Dans les zones très denses , le cofinancement est généralement mis en oeuvre par un partage égalitaire des coûts entre les opérateurs en échange de droits d'utilisation (non limités en nombre d'abonnés) de l'infrastructure.

Les quatre opérateurs nationaux (Bouygues Telecom, Free, Orange-Orange et SFR) ont signé des accords de cofinancement entre eux, pour l'accès réciproque aux réseaux de fibre optique installés dans les immeubles par chacun d'entre eux. D'autres acteurs (notamment des réseaux d'initiative publique, tels que Sequalum, titulaire d'une délégation de service public du conseil général des hauts de Seine) participent à l'équipement des immeubles et ont conclu des accords de cofinancement avec ces opérateurs nationaux.

Dans les zones moins denses , qui représentent 80 % des logements, le cofinancement est mis en oeuvre par tranches de 5 %. Cela permet aux plus petits opérateurs d'acheter des parts limitées, et donc de contribuer à la même hauteur aux coûts de déploiement, en échange de droits limités.

Plusieurs accords ont été signés en ce sens :

- en juillet 2011, Free a signé un accord avec Orange en vue de cofinancer les réseaux FttH qui seront déployés par ce dernier dans les zones moins denses. Cet accord porte sur une soixantaine d'agglomérations représentant environ 5 millions de foyers.

- en novembre 2011, Orange et SFR ont signé un accord portant sur le déploiement de la fibre optique en dehors des zones très denses. Sur les 11 millions de logements qui y seront couverts par Orange et SFR, 9,8 millions correspondent à des agglomérations pour lesquelles les projets de déploiement des deux opérateurs se recoupaient. Au terme de cet accord, sur ces 9,8 millions de logements, SFR a prévu d'en réaliser 2,3 millions et Orange 7,5 millions ;

- en janvier 2012, Orange et Bouygues Telecom ont conclu un partenariat portant sur le partage des réseaux FttH déployés par Orange sur l'ensemble du territoire national. En dehors des zones très denses du territoire, Bouygues Telecom a souscrit l'offre de mutualisation de la partie terminale des réseaux FttH de Orange. Cette offre permettra à Bouygues Telecom d'accéder à un potentiel de 8,9 millions de logements ;

- par ailleurs, l'année 2012 a vu apparaître les premiers accords de cofinancement sur les RIP en dehors des zones très denses. Orange a conclu des accords respectivement avec SPTHD, filiale d'Axione, exploitant d'un réseau FttH sur l'agglomération de Pau, et Manche Télécom, filiale de SFR, délégataire du syndicat mixte Manche Numérique, exploitant un réseau FttH à Saint-Lô et Cherbourg.

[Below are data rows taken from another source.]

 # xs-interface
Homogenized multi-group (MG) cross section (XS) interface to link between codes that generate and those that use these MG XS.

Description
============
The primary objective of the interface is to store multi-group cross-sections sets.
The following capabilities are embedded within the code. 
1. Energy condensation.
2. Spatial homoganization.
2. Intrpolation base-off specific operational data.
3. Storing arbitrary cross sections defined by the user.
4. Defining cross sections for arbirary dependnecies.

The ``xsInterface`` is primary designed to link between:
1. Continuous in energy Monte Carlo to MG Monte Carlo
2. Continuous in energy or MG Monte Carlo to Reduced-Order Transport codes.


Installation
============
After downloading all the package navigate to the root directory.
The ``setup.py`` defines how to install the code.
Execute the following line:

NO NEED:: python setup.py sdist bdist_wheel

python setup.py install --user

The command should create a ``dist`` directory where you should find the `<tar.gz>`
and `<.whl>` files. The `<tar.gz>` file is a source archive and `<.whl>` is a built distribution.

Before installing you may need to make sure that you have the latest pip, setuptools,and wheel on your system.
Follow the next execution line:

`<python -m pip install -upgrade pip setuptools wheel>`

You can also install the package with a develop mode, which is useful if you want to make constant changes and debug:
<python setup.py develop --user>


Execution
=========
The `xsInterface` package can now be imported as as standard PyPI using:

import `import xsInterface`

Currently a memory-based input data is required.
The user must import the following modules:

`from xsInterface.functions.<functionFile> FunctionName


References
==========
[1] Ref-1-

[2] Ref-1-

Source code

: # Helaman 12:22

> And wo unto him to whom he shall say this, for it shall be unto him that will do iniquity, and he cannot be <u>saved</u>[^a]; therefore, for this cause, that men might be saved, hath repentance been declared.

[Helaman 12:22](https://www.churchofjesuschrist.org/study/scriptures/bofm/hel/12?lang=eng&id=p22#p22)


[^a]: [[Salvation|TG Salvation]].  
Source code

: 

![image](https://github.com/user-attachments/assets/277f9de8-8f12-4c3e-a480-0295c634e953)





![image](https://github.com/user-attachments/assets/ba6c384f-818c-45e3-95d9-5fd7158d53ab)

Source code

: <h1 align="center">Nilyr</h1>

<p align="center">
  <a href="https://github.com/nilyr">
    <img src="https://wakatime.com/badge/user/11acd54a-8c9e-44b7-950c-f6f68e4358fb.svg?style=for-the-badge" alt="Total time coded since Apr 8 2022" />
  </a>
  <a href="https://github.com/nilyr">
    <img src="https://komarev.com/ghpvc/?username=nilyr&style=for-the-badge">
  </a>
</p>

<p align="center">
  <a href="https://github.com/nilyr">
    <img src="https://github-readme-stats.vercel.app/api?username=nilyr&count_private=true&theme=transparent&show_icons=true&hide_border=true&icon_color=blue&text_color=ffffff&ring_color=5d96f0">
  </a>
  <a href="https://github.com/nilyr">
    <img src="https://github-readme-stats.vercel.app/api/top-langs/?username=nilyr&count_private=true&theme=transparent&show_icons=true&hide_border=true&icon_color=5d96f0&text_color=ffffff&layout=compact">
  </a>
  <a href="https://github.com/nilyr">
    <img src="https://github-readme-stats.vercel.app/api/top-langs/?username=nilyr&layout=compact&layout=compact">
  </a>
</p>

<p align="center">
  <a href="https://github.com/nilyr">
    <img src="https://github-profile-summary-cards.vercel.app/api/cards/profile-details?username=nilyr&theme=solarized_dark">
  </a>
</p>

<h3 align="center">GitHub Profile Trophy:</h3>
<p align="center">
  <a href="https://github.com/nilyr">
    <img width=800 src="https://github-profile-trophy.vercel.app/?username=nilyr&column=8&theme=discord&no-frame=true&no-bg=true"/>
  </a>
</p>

3. Un système de mutualisation bénéficiant aux opérateurs comme au consommateur

La mutualisation du déploiement des réseaux à un niveau adéquat permet tout à la fois de minimiser les coûts tout en préservant la capacité des opérateurs à innover pour se différencier techniquement par rapport à leurs concurrents. Elle est favorable aux consommateurs dans la mesure où cette diversité favorise l'innovation et la concurrence.

La mutualisation des réseaux FttH est en constante augmentation depuis plusieurs années et le taux de mutualisation dépasse , à la fin du deuxième trimestre 2013, les 55 % , ce qui traduit les efforts des opérateurs pour raccorder les logements équipés en fibre optique par un concurrent ou par un opérateur aménageur.

Ce mouvement devrait être source d'émulation entre les différentes offres de détail de plusieurs opérateurs et soutenir ainsi l'accroissement du nombre d'abonnés aux services très haut débit. À la fin du deuxième trimestre 2013, l'ARCEP recense 1,8 million d'abonnements au très haut débit, dont 415 000 sur les réseaux FttH, et 1 350 000 sur les réseaux câblés modernisés, en croissance de 22 % sur un an.


* 7 Le point de mutualisation est le point au-delà duquel un seul opérateur déploie le réseau desservant les logements ou locaux à usage professionnel et au niveau duquel il donne l'accès aux autres opérateurs en vue de fournir des services de communications électroniques aux utilisateurs finals.

* 8 Près de 5% des logements, soit environ 1,4 million de lignes.

* 9 80% des logements, soit environ 24 millions de lignes.

* 10 Ou, s'il adopte pour des raisons techniques une architecture comprenant des PM plus petits (mais d'au moins 300 lignes), proposer une offre de raccordement distant vers un point amont regroupant au moins 1 000 lignes.